▸ **Data for processing**:

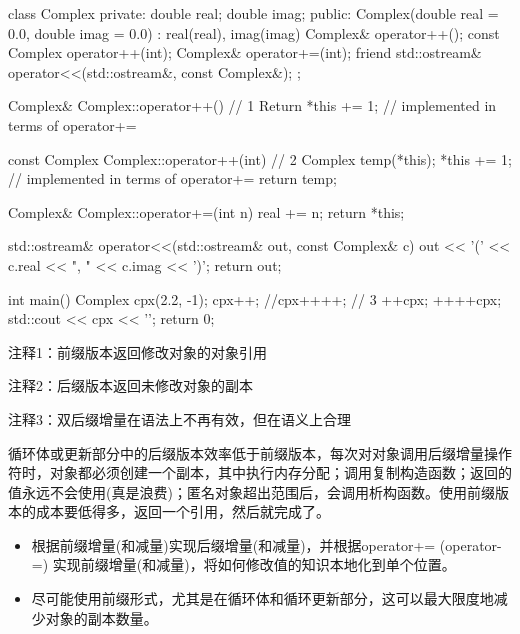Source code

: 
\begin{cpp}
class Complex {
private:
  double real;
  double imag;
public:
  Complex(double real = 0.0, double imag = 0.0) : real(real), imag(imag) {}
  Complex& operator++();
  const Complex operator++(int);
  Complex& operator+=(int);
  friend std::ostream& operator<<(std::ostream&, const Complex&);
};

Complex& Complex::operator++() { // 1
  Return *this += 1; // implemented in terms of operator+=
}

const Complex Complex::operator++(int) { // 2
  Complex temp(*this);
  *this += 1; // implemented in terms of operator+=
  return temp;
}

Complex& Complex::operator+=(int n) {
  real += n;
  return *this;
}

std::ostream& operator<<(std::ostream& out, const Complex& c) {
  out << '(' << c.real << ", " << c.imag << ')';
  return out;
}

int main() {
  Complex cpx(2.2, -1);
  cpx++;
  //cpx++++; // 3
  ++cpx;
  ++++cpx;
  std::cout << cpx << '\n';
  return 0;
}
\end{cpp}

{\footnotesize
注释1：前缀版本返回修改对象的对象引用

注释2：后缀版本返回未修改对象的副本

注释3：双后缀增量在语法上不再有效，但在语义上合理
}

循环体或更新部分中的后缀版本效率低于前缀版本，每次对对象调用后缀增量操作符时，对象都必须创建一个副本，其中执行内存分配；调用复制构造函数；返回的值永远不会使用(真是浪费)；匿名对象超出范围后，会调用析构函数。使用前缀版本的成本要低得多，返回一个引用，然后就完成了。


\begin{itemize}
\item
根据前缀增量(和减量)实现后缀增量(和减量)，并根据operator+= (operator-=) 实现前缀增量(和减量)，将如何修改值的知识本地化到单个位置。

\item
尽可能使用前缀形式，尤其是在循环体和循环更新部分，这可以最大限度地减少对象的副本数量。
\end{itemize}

--

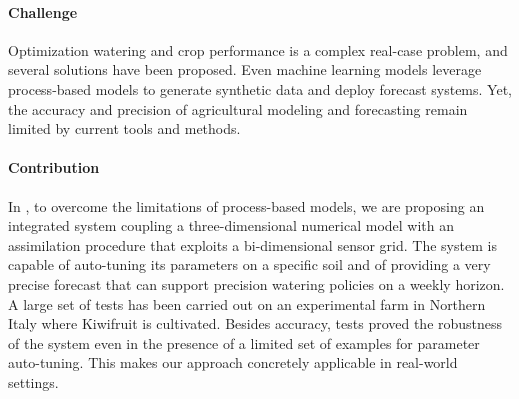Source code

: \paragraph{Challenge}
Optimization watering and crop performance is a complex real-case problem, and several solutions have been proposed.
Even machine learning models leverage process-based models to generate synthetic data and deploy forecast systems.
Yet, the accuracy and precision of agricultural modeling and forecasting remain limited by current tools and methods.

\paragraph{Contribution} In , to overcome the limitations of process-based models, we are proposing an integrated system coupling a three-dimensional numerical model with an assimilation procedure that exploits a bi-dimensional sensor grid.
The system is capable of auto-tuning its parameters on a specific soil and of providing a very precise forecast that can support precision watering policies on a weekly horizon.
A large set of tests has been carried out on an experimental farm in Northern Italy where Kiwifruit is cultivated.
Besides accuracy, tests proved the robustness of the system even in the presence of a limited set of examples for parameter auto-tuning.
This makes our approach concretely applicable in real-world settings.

==

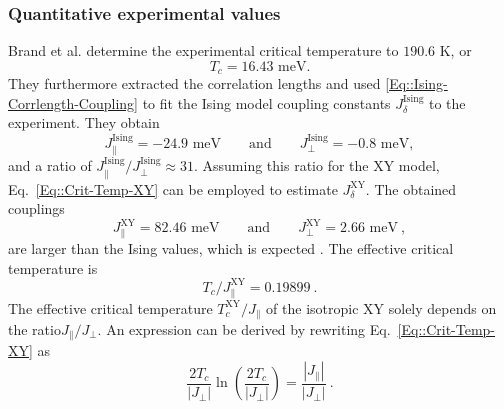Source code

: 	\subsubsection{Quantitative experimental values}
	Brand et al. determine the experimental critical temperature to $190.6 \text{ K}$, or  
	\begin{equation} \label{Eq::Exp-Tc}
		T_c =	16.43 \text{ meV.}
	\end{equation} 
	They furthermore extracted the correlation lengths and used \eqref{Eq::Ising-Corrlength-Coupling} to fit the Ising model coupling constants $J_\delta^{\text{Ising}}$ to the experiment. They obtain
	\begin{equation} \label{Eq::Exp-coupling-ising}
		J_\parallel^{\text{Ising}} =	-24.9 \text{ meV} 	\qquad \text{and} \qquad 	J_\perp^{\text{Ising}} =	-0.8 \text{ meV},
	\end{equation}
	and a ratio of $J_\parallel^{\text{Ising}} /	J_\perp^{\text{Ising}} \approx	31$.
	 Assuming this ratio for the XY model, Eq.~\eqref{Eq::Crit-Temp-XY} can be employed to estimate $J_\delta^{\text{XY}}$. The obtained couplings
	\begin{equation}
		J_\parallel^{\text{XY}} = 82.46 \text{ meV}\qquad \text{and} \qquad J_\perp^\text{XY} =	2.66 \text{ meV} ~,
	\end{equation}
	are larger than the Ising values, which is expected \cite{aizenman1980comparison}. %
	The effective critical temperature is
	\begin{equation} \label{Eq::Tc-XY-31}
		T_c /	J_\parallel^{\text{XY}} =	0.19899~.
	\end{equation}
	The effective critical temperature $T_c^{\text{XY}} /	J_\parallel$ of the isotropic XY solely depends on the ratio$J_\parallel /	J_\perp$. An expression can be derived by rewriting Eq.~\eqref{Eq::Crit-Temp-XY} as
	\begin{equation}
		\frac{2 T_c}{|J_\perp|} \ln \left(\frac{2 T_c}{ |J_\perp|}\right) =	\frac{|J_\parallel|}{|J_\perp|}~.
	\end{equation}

▸ **Task requirements**:
Of the lines above, extract only those from the line with "They furthermore extracted" to the line with "and a ratio", both included, exactly as written.

▸ **Task response**:
	They furthermore extracted the correlation lengths and used \eqref{Eq::Ising-Corrlength-Coupling} to fit the Ising model coupling constants $J_\delta^{\text{Ising}}$ to the experiment. They obtain
	\begin{equation} \label{Eq::Exp-coupling-ising}
		J_\parallel^{\text{Ising}} =	-24.9 \text{ meV} 	\qquad \text{and} \qquad 	J_\perp^{\text{Ising}} =	-0.8 \text{ meV},
	\end{equation}
	and a ratio of $J_\parallel^{\text{Ising}} /	J_\perp^{\text{Ising}} \approx	31$.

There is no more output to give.